The shape of a relationship is only known around the data
The models that we have used to describe the relationship between a response, Y, and explanatory variable, X, are usually only approximations to the 'real' relationship. For example, a scatterplot may look linear, but we really have no information about the shape of the relationship beyond our data.
As a result, the models that we have described may be used to predict Y from values of X that are within the range of x-values in our data, but we should be very cautious about using a fitted model for predictions outside this range. This is called extrapolation and it can be badly in error.
Avoid using a model to predict Y far beyond the available data.

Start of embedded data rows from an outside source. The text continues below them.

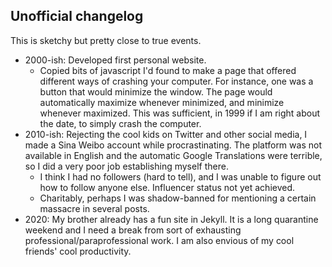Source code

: ## Unofficial changelog

This is sketchy but pretty close to true events.

* 2000-ish: Developed first personal website. 
  * Copied bits of javascript I'd found to make a page that offered different ways of crashing your computer. For instance, one was a button that would minimize the window. The page would automatically maximize whenever minimized, and minimize whenever maximized. This was sufficient, in 1999 if I am right about the date, to simply crash the computer.
* 2010-ish: Rejecting the cool kids on Twitter and other social media, I made a Sina Weibo account while procrastinating. The platform was not available in English and the automatic Google Translations were terrible, so I did a very poor job establishing myself there. 
  * I think I had no followers (hard to tell), and I was unable to figure out how to follow anyone else. Influencer status not yet achieved.
  * Charitably, perhaps I was shadow-banned for mentioning a certain massacre in several posts.
* 2020: My brother already has a fun site in Jekyll. It is a long quarantine weekend and I need a break from sort of exhausting professional/paraprofessional work. I am also envious of my cool friends' cool productivity.

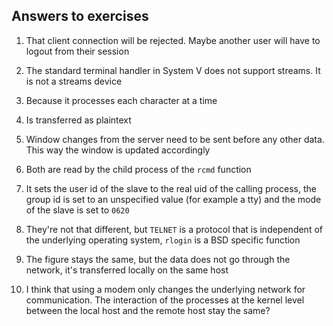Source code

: ## Answers to exercises

1. That client connection will be rejected. Maybe another user will have to logout from their session

2. The standard terminal handler in System V does not support streams. It is not a streams device

3. Because it processes each character at a time

4. Is transferred as plaintext

5. Window changes from the server need to be sent before any other data. This way the window is updated accordingly

6. Both are read by the child process of the `rcmd` function

7. It sets the user id of the slave to the real uid of the calling process, the group id is set to an unspecified value (for example a tty) and the mode of the slave is set to `0620`

8. They're not that different, but `TELNET` is a protocol that is independent of the underlying operating system, `rlogin` is a BSD specific function

9. The figure stays the same, but the data does not go through the network, it's transferred locally on the same host

10. I think that using a modem only changes the underlying network for communication. The interaction of the processes at the kernel level between the local host and the remote host stay the same?
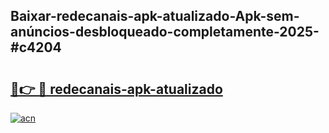 ## Baixar-redecanais-apk-atualizado-Apk-sem-anúncios-desbloqueado-completamente-2025-#c4204

# <h2><a href="https://ainizakaria.my?title=redecanais-apk-atualizado&ref=20M">🔗👉 🔴 redecanais-apk-atualizado</a></h2>

[![acn](https://github.com/user-attachments/assets/0f9c940e-d8b0-45ae-aac7-cd30a18b3e1c)](https://ainizakaria.my?title=redecanais-apk-atualizado&ref=20M)

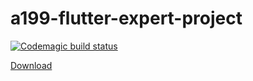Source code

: # a199-flutter-expert-project

[![Codemagic build status](https://api.codemagic.io/apps/62513df60f76baaa1e7b428c/62513df60f76baaa1e7b428b/status_badge.svg)](https://codemagic.io/apps/62513df60f76baaa1e7b428c/62513df60f76baaa1e7b428b/latest_build)

<a href="https://api.codemagic.io/artifacts/49b7135e-90d8-49e3-9b76-cc60bba7b237/31fc6500-ac39-4fe6-aaf1-791b45145489/app-release.apk" download="apk_release.apk">Download</a>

What model for curvature is best?
We described two different types of nonlinear model for data with curvature — quadratic models and linear models based on transformed variables. There are many data sets for which both types of model fit equally well.
However the different types of model can give very different predictions when used to extrapolate from the observed data. The data cannot help us to decide which is better.
Forbes' data
One such data set is the Forbes data, for which we hope to describe the relationship between barometric pressure, Y, and the boiling point of water, X.
We saw earlier that a quadratic model fitted well; the least squares curve is
estimate of pressure = 116.59 − 1.4165 x + 0.004752 x2
The logarithm of the pressure is also approximately linearly related to boiling point with the equation
estimate of ln (pressure) = −0.9518 + 0.02052 x
This equation can be rewritten in the form
estimate of pressure = exp( −0.9518 + 0.02052 x )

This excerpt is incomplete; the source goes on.